I'm having a 7-string neck built for a project guitar--based on the Wizard 7 Prestige neck that's on my 1527M.

I want to provide the tuners to the builder, but have run into a funny little snag. I can only find sets of 6. Any idea where I can find a set of 7 in-line?


----------



## Vostre Roy (May 9, 2012)

Webmaestro said:


> I'm having a 7-string neck built for a project guitar--based on the Wizard 7 Prestige neck that's on my 1527M.
> 
> I want to provide the tuners to the builder, but have run into a funny little snag. I can only find sets of 6. Any idea where I can find a set of 7 in-line?


 
Warmoth sells them individually: Guitar Tuning Machines

Beside that, maybe send a email to Stewmac or Allparts and ask them if they can ship you an inline 6 set with an extra tuner


----------



## canuck brian (May 9, 2012)

Hipshot also sells them individually.


----------



## Necromagnon (May 9, 2012)

Sperzel also. Try to search here and some other sites, a lot of people build themselves 7 string guitars with in line tuners.


----------



## ShiftKey (May 9, 2012)

there is a dude in the US on jemsite whos got a set from a 7620 for sale, so mabe shoot him a pm on there?
IIRC his thread is somelike, uv1000 case and losts of spare parts for sale or something like that


----------



## possumkiller (May 9, 2012)

Rich @ Ibanezrules.com

There was a guy I used to order custom Sperzels and Hipshots from but I seriously can't remember his name or website lol.


----------



## bouVIP (May 9, 2012)

Sperzel Locking Tuners

The guy on the site can get you a 7 in-line set of sperzels


----------



## possumkiller (May 9, 2012)

bouVIP said:


> Sperzel Locking Tuners
> 
> The guy on the site can get you a 7 in-line set of sperzels


 
THAT is who I was trying to remember. He's a great guy to work with.


----------



## Webmaestro (May 9, 2012)

Thanks for the help. I'm all set now--ordered a set of 7 in-line locking Sprezels.

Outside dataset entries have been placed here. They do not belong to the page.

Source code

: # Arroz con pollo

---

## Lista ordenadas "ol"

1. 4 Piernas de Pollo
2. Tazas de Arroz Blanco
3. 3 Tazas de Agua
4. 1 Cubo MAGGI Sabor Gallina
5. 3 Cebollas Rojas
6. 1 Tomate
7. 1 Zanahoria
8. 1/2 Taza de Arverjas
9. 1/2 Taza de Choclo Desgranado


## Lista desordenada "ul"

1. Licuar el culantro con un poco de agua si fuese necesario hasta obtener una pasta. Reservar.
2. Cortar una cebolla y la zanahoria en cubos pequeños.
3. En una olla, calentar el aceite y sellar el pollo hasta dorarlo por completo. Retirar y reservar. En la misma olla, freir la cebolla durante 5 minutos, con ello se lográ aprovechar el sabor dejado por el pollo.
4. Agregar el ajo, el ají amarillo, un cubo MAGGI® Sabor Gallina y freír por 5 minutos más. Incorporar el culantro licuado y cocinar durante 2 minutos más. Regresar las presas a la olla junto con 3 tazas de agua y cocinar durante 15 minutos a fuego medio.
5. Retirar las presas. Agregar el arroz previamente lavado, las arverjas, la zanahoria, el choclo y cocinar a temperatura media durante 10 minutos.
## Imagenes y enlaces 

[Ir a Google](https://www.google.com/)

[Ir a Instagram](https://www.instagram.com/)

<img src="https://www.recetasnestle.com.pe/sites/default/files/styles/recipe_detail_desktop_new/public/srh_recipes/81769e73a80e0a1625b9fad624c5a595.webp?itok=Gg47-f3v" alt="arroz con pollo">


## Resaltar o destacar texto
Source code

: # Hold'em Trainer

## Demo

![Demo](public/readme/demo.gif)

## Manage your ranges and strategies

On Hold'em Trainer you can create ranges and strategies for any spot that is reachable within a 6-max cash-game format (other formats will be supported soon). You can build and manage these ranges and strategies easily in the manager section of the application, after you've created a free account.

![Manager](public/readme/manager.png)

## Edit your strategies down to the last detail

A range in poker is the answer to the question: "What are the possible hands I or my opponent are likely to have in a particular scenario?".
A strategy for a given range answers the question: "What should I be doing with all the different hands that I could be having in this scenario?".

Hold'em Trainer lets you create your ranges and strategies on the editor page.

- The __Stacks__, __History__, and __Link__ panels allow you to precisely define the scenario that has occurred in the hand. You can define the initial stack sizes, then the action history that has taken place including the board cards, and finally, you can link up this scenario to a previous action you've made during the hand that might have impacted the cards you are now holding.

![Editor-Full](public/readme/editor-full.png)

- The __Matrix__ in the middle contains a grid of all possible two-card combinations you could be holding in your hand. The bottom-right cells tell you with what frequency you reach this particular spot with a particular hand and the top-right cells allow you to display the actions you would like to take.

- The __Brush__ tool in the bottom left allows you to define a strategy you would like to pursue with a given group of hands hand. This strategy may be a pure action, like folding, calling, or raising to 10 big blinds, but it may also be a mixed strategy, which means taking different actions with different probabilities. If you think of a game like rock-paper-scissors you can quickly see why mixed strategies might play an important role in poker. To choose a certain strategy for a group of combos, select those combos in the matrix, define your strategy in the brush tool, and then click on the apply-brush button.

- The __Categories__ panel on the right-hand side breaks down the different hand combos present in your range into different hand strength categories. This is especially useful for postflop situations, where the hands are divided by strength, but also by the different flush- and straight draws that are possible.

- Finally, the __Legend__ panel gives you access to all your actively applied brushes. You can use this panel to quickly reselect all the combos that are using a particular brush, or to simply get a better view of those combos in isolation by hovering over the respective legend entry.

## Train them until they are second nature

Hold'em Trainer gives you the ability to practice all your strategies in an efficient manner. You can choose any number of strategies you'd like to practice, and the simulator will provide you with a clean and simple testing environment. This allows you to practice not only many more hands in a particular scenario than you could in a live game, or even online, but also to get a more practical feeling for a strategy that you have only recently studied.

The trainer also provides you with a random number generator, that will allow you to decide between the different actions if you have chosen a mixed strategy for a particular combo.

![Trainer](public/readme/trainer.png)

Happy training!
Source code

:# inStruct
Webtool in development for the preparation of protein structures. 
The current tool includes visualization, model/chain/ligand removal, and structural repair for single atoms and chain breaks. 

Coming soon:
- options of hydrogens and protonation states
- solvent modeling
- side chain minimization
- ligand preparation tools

I'm basically having an Apex 2-style body and a Wizard 7 Prestige-style neck built, but with custom specs (of course). I'll do everything else... oil finish, install hardware, pickups, etc.

Will post pics in a few months (or sooner if the luthier sends me in-progress pics).


----------



## EpicFlail (May 9, 2012)

bouVIP said:


> Sperzel Locking Tuners
> 
> The guy on the site can get you a 7 in-line set of sperzels



Beat me to it! I got my Hipshots from him. Loads cheaper than straight from the Hipshot website.


----------